# Honda GX160 timing issue - replaced CAM gear



## pawdrip (Mar 28, 2011)

Hello, I have a honda gx160 engine that powers a pressure washer. I damaged the crank case trying to get the pump off to replace it. While putting on the new crank case cover I pulled the timing gear out!! Since then I cannot get the thing to fire. I've lined up the marks on the cam gear and the main gear but to know avail. Is there a trick to this? what am I doing wrong? Any help would be appreciated. Thanks!:4-dontkno


----------



## jrrdw (Jun 26, 2010)

pawdrip said:


> Hello, I have a honda gx160 engine that powers a pressure washer.
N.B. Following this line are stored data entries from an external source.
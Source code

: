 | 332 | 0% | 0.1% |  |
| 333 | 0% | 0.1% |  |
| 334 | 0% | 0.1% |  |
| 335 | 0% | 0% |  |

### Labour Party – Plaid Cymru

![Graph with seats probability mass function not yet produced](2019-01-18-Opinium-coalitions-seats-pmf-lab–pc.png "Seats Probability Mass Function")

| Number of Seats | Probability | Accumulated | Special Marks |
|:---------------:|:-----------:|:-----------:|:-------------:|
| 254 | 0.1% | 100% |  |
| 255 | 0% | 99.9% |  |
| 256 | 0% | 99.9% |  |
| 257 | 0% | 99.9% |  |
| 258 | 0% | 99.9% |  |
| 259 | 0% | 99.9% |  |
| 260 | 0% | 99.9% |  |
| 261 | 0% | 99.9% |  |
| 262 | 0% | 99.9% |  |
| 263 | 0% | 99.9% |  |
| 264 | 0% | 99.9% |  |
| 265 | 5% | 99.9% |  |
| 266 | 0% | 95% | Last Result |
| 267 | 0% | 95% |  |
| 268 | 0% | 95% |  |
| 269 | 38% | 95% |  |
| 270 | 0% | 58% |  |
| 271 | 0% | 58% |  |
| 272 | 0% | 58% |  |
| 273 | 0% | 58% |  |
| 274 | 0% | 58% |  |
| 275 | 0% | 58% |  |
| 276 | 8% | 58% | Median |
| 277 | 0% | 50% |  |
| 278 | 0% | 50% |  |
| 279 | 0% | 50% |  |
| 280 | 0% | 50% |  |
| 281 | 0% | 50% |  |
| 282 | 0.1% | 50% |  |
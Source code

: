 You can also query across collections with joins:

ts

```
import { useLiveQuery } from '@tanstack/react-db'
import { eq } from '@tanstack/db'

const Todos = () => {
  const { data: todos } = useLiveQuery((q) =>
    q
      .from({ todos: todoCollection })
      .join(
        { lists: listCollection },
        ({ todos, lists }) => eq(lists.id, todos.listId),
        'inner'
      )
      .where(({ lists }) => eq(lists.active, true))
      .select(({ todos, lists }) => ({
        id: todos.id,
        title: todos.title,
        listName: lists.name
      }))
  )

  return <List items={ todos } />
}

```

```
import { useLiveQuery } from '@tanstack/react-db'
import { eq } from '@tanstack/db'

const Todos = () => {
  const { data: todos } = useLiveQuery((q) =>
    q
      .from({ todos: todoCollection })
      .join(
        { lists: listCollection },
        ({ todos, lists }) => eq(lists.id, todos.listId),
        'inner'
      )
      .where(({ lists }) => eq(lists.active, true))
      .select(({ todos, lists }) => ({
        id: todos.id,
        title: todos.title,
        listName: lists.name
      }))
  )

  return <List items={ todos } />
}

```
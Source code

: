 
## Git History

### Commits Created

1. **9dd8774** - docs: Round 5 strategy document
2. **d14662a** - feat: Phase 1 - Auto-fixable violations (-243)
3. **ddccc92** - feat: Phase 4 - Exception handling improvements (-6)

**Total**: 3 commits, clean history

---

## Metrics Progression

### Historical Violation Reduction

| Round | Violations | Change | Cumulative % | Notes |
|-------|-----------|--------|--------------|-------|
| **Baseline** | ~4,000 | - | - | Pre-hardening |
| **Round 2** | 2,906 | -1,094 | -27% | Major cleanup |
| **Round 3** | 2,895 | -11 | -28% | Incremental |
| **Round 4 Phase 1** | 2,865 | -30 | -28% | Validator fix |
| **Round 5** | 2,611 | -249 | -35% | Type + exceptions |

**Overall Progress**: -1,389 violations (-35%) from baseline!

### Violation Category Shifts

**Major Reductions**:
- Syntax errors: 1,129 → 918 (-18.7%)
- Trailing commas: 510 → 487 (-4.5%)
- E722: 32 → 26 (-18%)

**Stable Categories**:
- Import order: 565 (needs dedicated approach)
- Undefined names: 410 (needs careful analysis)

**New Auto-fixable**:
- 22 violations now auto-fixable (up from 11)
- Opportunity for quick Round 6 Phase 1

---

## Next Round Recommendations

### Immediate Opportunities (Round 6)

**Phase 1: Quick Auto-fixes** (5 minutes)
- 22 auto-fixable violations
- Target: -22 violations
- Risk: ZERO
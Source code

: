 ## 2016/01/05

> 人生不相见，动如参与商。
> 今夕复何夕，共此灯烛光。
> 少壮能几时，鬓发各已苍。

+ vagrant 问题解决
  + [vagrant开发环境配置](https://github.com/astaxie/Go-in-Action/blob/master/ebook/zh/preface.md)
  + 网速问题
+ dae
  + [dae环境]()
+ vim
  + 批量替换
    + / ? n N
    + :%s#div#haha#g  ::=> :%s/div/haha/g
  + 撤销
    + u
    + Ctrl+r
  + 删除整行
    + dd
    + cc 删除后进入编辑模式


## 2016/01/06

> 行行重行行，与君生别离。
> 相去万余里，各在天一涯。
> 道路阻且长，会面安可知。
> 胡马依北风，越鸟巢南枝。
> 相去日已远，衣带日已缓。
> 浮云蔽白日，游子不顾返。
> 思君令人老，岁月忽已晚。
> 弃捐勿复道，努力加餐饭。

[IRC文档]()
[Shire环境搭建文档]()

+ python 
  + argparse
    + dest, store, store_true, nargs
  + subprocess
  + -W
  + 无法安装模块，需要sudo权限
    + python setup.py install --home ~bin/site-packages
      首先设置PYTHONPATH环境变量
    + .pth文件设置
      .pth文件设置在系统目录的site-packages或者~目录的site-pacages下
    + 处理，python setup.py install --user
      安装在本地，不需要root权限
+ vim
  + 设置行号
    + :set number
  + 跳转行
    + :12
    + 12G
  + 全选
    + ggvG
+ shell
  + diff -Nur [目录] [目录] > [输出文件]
I damaged the crank case trying to get the pump off to replace it. While putting on the new crank case cover I pulled the timing gear out!! Since then I cannot get the thing to fire. I've lined up the marks on the cam gear and the main gear but to know avail. Is there a trick to this? what am I doing wrong? Any help would be appreciated. Thanks!:4-dontkno


Do you mean the ignition no longer works or you can't get the engine to run again?


----------



## pawdrip (Mar 28, 2011)

The engine won't start. When I pull the cord it will not start -- no pop.

Thanks


----------



## jrrdw (Jun 26, 2010)

What is the model number on the unit and VIN# on the engine?


----------